# tubular heaters ? (household heaters)



## ozzy1983 (Jan 3, 2010)

has anyone used one of those tubular heaters that can be used in greenhouses and small rooms etc?

a small one can cost as little as 15pence a day so add a stat to that and as long as it produces the heat could cost less

just wondering if anyone else has used one so i can redesign my viv build to have one built in safely.

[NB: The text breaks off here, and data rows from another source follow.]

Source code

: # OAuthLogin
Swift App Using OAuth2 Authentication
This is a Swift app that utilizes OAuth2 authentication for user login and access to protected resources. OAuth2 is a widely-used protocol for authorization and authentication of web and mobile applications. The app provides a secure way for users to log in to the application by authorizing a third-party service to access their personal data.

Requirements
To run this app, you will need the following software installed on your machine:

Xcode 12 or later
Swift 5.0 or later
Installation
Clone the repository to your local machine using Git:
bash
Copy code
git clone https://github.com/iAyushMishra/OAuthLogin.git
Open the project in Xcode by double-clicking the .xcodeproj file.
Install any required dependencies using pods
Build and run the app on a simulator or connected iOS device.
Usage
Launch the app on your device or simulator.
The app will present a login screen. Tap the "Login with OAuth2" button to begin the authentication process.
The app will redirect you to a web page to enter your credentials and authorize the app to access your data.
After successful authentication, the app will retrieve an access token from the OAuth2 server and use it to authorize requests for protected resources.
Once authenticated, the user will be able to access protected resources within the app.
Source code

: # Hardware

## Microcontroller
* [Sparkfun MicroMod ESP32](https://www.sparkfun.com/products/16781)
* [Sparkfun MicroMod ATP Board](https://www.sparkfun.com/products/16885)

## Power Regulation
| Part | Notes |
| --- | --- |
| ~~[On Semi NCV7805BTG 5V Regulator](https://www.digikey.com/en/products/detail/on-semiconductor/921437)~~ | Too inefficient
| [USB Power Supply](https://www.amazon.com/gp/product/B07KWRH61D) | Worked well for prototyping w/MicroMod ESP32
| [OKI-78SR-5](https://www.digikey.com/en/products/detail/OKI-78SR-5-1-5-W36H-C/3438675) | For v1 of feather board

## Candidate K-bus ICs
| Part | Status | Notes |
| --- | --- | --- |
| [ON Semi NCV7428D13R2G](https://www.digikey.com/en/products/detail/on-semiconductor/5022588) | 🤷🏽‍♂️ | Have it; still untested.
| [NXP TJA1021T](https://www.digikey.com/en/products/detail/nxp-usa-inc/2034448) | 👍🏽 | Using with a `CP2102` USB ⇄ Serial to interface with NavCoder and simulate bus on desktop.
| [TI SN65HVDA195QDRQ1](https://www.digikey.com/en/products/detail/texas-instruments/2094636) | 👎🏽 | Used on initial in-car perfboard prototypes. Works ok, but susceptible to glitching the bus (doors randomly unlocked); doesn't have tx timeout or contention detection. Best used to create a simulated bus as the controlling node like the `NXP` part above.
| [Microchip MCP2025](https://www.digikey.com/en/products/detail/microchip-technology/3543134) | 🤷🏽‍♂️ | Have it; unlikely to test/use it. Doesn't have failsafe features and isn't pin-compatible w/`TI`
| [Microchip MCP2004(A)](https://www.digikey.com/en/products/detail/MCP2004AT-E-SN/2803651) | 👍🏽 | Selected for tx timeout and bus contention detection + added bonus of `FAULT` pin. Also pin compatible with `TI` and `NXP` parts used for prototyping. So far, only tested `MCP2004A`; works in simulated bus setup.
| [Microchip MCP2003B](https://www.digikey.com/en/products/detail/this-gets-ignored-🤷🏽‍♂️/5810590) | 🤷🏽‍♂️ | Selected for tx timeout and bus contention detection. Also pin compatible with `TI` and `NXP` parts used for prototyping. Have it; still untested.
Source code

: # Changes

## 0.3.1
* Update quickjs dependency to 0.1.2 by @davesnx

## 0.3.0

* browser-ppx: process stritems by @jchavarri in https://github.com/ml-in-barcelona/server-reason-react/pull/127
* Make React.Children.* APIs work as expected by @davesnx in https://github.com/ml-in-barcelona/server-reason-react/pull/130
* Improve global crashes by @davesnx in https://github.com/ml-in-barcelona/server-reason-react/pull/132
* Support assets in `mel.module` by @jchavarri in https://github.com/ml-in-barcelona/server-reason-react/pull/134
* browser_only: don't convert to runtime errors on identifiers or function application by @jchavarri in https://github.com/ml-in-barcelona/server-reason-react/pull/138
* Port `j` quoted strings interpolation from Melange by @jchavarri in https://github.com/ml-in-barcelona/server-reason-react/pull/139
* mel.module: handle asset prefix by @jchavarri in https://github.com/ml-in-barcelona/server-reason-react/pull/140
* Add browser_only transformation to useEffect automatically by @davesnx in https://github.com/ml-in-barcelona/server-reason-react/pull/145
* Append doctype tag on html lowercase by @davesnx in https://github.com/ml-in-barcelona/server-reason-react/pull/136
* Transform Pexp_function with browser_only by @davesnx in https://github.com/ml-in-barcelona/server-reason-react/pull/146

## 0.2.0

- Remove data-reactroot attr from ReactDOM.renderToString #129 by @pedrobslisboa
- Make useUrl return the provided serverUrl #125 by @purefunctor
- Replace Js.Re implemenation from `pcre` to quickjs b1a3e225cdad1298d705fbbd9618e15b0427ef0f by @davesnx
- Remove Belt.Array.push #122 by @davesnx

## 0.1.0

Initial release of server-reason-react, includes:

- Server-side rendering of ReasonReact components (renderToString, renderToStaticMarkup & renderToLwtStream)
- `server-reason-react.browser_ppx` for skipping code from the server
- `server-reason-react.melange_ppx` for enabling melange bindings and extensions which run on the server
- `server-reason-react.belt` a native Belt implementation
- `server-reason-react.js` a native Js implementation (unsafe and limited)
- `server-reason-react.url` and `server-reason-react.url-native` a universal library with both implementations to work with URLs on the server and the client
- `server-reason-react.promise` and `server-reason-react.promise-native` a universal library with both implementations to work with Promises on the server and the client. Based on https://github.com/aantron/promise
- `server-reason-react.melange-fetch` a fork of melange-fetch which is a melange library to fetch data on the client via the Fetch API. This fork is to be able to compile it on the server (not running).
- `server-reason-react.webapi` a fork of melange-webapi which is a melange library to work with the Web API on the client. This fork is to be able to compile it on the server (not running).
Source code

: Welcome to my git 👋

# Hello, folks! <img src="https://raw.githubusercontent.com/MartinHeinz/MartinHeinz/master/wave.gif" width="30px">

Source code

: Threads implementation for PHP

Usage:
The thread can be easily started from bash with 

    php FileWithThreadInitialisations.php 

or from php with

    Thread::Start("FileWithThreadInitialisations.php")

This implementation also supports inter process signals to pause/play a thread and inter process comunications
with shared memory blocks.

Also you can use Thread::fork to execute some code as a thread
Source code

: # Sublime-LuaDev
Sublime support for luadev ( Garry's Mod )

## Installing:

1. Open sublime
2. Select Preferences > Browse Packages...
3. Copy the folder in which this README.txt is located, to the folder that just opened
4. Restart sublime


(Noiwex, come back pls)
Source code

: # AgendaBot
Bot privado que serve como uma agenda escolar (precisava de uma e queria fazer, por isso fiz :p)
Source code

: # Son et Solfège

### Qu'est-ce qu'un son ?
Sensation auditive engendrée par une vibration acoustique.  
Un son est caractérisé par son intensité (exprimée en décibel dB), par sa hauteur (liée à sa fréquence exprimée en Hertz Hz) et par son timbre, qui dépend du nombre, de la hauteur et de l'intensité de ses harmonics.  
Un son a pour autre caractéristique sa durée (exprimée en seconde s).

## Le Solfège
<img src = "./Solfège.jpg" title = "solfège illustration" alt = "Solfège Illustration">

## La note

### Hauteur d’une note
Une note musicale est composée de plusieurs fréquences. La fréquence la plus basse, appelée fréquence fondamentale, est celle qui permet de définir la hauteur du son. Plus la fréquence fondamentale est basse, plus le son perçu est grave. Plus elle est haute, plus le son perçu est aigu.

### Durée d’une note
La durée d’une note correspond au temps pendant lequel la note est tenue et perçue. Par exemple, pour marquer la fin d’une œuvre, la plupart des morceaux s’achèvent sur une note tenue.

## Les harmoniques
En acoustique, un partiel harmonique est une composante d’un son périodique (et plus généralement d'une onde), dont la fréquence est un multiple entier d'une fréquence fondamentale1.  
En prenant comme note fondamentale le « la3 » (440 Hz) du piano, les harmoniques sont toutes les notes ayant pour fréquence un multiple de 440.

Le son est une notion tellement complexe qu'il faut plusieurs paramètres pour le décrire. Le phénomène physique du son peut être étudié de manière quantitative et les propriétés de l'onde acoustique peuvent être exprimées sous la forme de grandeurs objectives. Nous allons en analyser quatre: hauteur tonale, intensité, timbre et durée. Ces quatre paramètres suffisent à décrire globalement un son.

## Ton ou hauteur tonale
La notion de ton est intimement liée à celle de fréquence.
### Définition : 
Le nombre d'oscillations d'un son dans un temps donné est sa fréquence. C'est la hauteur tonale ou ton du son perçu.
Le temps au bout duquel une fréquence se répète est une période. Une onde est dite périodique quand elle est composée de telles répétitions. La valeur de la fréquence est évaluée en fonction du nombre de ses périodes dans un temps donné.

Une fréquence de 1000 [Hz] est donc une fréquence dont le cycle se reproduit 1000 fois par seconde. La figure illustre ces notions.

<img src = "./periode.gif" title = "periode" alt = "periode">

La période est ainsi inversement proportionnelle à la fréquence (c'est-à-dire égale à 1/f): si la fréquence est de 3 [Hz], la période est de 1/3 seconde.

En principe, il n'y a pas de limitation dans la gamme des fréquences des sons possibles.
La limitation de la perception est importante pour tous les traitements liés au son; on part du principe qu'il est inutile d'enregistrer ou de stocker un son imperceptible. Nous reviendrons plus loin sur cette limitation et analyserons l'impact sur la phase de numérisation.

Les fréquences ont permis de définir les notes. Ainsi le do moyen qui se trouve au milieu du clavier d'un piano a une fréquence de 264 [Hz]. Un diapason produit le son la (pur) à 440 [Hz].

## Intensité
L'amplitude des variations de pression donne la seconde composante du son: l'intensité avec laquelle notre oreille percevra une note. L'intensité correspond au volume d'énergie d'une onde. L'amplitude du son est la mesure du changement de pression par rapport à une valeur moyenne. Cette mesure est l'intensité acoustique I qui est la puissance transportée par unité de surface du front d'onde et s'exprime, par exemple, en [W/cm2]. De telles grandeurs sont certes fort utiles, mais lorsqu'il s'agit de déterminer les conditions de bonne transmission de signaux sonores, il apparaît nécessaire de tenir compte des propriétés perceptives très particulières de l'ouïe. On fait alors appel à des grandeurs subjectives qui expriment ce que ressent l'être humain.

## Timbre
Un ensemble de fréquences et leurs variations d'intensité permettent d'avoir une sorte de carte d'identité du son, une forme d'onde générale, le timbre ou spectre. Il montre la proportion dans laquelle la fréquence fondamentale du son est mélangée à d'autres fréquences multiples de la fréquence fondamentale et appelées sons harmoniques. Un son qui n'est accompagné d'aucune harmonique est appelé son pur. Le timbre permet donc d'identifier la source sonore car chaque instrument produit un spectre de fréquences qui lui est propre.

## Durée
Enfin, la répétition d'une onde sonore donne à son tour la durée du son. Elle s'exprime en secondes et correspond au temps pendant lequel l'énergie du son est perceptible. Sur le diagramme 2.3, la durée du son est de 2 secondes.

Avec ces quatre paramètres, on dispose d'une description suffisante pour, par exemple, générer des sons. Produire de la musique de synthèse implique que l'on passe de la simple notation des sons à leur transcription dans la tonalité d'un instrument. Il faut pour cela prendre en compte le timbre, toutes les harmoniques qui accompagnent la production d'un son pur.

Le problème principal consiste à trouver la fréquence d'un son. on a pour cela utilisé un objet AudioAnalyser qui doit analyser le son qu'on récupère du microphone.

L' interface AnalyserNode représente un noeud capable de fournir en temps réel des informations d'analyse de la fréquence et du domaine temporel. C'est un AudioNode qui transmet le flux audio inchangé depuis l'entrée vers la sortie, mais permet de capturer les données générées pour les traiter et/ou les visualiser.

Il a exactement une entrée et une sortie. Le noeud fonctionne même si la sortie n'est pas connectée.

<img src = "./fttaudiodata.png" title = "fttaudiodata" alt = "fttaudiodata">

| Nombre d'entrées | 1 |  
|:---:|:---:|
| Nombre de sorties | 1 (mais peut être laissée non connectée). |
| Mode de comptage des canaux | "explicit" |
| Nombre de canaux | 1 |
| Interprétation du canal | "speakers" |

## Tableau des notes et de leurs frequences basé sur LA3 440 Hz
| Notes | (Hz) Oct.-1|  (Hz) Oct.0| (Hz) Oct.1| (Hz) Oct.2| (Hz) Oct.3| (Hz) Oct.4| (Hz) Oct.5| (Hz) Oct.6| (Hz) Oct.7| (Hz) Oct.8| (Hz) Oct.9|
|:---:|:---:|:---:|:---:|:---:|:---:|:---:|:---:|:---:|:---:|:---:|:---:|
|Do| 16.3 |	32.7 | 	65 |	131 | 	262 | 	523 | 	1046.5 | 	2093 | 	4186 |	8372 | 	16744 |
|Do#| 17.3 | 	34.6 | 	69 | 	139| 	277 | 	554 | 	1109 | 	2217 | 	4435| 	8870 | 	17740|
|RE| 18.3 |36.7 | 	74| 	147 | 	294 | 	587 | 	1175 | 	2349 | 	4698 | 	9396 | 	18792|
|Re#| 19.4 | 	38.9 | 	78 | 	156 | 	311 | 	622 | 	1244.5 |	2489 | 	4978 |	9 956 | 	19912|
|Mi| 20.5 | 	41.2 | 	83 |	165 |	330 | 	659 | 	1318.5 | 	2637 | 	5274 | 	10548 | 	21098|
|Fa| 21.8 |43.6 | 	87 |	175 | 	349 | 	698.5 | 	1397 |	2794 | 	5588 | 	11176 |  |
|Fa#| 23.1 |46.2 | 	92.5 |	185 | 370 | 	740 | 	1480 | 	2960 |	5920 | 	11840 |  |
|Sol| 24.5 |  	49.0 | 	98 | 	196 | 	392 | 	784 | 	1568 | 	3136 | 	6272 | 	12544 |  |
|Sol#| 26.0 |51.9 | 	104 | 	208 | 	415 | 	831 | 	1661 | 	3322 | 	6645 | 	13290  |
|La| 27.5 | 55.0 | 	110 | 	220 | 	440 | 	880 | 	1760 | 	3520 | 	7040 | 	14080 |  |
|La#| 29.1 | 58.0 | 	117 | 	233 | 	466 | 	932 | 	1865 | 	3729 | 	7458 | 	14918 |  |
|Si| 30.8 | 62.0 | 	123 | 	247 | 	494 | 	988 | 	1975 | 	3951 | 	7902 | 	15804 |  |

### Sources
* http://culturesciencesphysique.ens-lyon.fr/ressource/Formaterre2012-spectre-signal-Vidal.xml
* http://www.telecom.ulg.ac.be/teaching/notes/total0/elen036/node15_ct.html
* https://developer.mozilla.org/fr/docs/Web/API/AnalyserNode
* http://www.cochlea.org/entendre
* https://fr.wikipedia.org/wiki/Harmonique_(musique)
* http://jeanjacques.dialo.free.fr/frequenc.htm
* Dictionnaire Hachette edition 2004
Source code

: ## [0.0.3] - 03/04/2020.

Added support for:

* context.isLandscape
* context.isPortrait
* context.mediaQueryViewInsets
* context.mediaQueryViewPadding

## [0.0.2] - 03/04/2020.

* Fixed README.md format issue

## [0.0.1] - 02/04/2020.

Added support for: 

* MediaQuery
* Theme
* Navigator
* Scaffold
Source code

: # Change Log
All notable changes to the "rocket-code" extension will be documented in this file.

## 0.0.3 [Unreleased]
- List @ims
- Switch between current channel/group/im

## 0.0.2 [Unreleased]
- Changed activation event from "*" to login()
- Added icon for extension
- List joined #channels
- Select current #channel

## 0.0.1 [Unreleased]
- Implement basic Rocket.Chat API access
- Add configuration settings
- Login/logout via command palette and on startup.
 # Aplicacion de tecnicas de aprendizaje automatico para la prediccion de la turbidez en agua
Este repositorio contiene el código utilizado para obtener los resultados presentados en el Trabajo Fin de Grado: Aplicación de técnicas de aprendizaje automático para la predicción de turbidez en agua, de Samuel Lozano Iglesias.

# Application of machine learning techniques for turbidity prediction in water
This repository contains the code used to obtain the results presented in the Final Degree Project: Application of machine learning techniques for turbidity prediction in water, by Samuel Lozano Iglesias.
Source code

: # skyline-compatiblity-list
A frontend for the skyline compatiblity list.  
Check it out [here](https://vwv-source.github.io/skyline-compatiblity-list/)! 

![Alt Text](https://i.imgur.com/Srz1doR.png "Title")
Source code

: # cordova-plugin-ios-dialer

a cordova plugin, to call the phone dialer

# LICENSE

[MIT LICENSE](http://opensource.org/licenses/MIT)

i know they are not the exact right kit but im sure there are no reasons not to have one just to build up some extra warmth in a large viv


----------



## ShaneLuvsMonitors (Sep 27, 2008)

a fair few of us monitor keepers use them.


----------



## reptiles-ink (Nov 4, 2006)

I use them in some of my viv's.
As long as they are on a stat and have a guard then they are fine.


----------



## SWsarah (Aug 6, 2005)

I heat a whole garage with them brilliant


----------



## sunnyskeg (Jul 3, 2008)

use them in all our 6 foot vivs


----------



## pigglywiggly (Jul 19, 2008)

i use them in my cat houses on plug in themostat
genius bit of kit


----------



## ozzy1983 (Jan 3, 2010)

sounds like i have a plan (and one at work that was hidden away "ahem") 
sunnyskeg what wattage do you use in your 6foot vivs ?


----------



## sunnyskeg (Jul 3, 2008)

use 2 x 120watt tubes , vivs are 6x3's


----------



## SnakeBreeder (Mar 11, 2007)

I use them in 4 foot vivs :2thumb:


----------



## cam cap (Jun 22, 2007)

im going to be using one asap they seem very good from what ive read


----------



## dpfb (Jul 1, 2009)

maybe a stupid question, but, can i ask how people have these set up, are they along the back wall, or one end, at the top or half way??? 
this is the bit im trying to work out.

thanks


----------



## xautomaticflowersx (Sep 7, 2009)

dpfb said:


> maybe a stupid question, but, can i ask how people have these set up, are they along the back wall, or one end, at the top or half way???
> this is the bit im trying to work out.
> 
> thanks


Same here, it's something I'd like to know about as well. I was thinking of heating my carpet python's 4x2x2 with a reptile radiator when he's big enough to go in there, but it might work out cheaper to use one of these?
A reptile radiator you'd put on the inside on the roof to radiate heat downwards, would you do the same with a tubular heater?
I guess it depends what you're putting in the viv?


----------



## dpfb (Jul 1, 2009)

i wouldnt use a rep rad for a 4x2x2. i got one and its struggling to heat a 4x2x1 with the cold weather, but my room is quite cold.
it takes ages to heat up.

so thinking of useing tubes.


----------



## Indicus (May 3, 2009)

We use them in our 10ft viv and they are great. I put them at the bottom of the viv and then box them in like this


----------



## xautomaticflowersx (Sep 7, 2009)

dpfb said:


> i wouldnt use a rep rad for a 4x2x2. i got one and its struggling to heat a 4x2x1 with the cold weather, but my room is quite cold.
> it takes ages to heat up.
> 
> so thinking of useing tubes.


Ah well, sounds like a tube's the way to go if a reptile radiator doesn't have much oomf!



☠c.moore☠;5451548 said:


> We use them in our 10ft viv and they are great. I put them at the bottom of the viv and then box them in like this
> 
> image


Thanks!


----------



## Devon_Paul (Jul 28, 2008)

Yes, I have one in my 7ft Bosc viv. It only comes on overnight to maintain an overnight temperature, because during daylight hours, the bulbs maintain the temperature. Therefore, it never gets hot, but is just warm to the touch. I believe these are a cheap form of ambient heat.


----------



## Girlie (Apr 1, 2009)

mmmm May look into these.... I have a 6ft tall viv for my frillie.. Just wondering how many to use?


----------



## cocobates (Jun 7, 2008)

i use these in all my monitor vivs i place them on the back wall 2/3's down to control ambiant temps and night temps i find them the best eat sorce for lager vivs:2thumb:


----------